The required output is the exact run of lines below that opens at the line with "(\pounds_X[ \psi^\dagger \psi]" and closes at the line with "assurance and implementation.".

[Start of section]

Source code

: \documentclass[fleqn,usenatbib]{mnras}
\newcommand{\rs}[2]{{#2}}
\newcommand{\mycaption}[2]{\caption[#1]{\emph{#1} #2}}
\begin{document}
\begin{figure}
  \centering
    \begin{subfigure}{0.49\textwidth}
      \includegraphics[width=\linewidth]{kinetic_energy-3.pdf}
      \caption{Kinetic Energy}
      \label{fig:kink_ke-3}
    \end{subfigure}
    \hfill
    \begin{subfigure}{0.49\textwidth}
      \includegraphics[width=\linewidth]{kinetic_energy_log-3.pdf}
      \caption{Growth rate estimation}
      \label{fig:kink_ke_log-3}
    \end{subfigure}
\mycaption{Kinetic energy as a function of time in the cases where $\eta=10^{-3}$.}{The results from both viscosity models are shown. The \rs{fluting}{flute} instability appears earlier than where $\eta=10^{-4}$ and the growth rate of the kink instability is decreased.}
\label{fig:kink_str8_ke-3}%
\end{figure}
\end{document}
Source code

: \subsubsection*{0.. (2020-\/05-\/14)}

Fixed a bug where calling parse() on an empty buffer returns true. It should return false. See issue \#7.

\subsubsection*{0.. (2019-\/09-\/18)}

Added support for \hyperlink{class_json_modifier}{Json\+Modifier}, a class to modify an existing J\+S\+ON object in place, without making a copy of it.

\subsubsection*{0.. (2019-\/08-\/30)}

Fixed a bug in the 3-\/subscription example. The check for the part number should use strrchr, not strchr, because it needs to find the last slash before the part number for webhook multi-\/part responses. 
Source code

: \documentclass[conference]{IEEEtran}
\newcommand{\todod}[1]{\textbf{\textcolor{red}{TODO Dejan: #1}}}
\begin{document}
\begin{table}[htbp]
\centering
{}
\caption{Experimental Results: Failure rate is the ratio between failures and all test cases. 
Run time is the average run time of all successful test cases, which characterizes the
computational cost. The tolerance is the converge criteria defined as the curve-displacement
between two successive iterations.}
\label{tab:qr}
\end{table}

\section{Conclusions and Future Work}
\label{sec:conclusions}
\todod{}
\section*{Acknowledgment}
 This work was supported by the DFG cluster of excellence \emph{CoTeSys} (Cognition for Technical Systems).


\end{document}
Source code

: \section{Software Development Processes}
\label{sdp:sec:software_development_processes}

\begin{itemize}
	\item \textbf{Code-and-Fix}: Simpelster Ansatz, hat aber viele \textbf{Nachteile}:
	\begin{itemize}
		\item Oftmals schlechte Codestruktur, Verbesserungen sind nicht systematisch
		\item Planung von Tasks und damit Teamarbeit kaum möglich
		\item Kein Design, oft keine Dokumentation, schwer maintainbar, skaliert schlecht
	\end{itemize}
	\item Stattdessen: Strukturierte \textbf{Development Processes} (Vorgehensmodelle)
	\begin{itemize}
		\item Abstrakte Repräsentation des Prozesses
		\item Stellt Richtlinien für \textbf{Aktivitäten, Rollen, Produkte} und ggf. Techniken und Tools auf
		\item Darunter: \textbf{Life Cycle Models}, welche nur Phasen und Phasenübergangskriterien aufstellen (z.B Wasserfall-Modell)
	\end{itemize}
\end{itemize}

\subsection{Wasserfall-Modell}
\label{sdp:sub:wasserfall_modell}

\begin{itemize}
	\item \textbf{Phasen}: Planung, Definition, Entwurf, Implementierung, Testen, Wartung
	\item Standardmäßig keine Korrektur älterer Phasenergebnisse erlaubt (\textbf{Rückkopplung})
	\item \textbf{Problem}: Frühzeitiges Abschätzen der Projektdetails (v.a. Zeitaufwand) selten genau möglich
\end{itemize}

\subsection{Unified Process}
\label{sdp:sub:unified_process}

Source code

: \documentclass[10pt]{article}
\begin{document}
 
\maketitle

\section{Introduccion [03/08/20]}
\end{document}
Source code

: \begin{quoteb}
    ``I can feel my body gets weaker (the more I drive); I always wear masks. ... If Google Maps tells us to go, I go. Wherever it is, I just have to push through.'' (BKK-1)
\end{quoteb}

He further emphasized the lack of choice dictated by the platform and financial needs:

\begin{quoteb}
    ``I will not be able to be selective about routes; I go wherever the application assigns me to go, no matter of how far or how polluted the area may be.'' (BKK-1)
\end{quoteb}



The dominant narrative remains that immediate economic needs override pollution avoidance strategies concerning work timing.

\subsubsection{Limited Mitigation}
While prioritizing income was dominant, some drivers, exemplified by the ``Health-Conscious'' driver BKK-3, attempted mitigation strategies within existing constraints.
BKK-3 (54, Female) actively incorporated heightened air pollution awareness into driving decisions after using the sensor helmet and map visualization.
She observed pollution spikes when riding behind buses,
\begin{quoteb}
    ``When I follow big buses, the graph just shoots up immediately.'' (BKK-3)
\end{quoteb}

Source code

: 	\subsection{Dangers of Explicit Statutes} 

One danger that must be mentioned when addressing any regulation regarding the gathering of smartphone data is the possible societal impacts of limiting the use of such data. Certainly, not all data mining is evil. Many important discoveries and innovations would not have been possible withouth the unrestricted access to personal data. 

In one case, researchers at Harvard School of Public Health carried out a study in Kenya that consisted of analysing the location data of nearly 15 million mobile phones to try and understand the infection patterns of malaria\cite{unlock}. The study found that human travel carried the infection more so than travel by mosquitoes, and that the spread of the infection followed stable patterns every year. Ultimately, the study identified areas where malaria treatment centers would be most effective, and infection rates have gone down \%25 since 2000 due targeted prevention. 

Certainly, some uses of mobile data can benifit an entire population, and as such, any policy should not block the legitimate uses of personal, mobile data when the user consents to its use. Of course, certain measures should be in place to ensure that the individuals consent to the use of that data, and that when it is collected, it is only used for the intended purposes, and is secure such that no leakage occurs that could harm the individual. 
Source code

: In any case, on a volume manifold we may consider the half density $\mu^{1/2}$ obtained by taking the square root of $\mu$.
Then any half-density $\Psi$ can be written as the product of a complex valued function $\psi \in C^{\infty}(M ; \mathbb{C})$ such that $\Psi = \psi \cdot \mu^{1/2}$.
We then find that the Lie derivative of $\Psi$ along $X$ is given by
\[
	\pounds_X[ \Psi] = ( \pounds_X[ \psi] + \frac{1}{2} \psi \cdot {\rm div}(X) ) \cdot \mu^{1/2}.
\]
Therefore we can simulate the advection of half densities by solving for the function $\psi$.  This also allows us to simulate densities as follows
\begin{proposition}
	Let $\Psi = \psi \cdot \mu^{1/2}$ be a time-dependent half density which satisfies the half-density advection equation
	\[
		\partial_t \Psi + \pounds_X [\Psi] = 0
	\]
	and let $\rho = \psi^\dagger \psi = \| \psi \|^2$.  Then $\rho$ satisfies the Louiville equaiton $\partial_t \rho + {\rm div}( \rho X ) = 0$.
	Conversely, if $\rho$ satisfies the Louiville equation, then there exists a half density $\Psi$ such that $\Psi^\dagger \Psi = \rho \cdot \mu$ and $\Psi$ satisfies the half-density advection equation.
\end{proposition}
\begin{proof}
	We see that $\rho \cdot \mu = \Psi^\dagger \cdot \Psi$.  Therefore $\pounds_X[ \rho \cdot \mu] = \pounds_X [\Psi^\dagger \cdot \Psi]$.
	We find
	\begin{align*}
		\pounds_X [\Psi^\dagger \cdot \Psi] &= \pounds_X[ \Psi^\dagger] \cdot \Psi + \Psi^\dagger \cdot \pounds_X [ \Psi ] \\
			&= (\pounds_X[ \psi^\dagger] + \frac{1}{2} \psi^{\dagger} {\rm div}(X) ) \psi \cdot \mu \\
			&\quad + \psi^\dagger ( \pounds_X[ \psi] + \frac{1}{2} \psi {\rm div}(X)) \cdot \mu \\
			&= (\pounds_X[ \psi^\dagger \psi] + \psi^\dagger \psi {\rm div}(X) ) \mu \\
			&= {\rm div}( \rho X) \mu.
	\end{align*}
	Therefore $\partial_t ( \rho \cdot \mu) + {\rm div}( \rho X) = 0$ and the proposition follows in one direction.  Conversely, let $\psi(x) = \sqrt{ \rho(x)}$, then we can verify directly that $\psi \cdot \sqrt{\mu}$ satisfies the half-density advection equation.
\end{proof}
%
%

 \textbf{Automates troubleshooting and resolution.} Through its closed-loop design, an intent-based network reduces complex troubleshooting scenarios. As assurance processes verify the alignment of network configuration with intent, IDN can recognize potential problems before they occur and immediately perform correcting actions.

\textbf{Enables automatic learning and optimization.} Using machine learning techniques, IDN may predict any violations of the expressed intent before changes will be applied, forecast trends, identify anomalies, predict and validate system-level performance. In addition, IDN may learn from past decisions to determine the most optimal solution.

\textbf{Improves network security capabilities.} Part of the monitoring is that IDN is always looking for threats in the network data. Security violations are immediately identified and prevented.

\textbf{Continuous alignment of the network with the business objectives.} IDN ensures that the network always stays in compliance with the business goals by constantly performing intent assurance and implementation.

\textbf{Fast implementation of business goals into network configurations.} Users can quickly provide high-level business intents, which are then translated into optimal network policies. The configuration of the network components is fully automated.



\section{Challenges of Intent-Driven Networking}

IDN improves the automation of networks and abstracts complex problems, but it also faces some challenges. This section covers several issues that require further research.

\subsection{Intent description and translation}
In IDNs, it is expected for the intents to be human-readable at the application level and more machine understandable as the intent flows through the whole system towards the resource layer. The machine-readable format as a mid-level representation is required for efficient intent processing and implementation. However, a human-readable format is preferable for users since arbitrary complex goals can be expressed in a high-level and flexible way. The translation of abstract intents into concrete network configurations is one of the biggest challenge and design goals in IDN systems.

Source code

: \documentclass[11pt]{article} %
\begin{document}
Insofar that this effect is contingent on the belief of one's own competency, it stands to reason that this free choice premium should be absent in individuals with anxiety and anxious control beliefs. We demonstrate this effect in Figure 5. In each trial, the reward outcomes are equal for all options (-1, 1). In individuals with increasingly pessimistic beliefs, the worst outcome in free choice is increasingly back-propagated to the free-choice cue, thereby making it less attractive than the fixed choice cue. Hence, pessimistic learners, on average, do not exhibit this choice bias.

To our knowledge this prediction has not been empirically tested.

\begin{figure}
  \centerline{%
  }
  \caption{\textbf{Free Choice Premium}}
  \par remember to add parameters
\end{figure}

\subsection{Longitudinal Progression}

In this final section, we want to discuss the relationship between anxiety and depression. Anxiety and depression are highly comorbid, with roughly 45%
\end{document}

[End of section]

● **Answer to this exercise**
			&= (\pounds_X[ \psi^\dagger \psi] + \psi^\dagger \psi {\rm div}(X) ) \mu \\
			&= {\rm div}( \rho X) \mu.
	\end{align*}
	Therefore $\partial_t ( \rho \cdot \mu) + {\rm div}( \rho X) = 0$ and the proposition follows in one direction.  Conversely, let $\psi(x) = \sqrt{ \rho(x)}$, then we can verify directly that $\psi \cdot \sqrt{\mu}$ satisfies the half-density advection equation.
\end{proof}
%
%

 \textbf{Automates troubleshooting and resolution.} Through its closed-loop design, an intent-based network reduces complex troubleshooting scenarios. As assurance processes verify the alignment of network configuration with intent, IDN can recognize potential problems before they occur and immediately perform correcting actions.

\textbf{Enables automatic learning and optimization.} Using machine learning techniques, IDN may predict any violations of the expressed intent before changes will be applied, forecast trends, identify anomalies, predict and validate system-level performance. In addition, IDN may learn from past decisions to determine the most optimal solution.

\textbf{Improves network security capabilities.} Part of the monitoring is that IDN is always looking for threats in the network data. Security violations are immediately identified and prevented.

\textbf{Continuous alignment of the network with the business objectives.} IDN ensures that the network always stays in compliance with the business goals by constantly performing intent assurance and implementation.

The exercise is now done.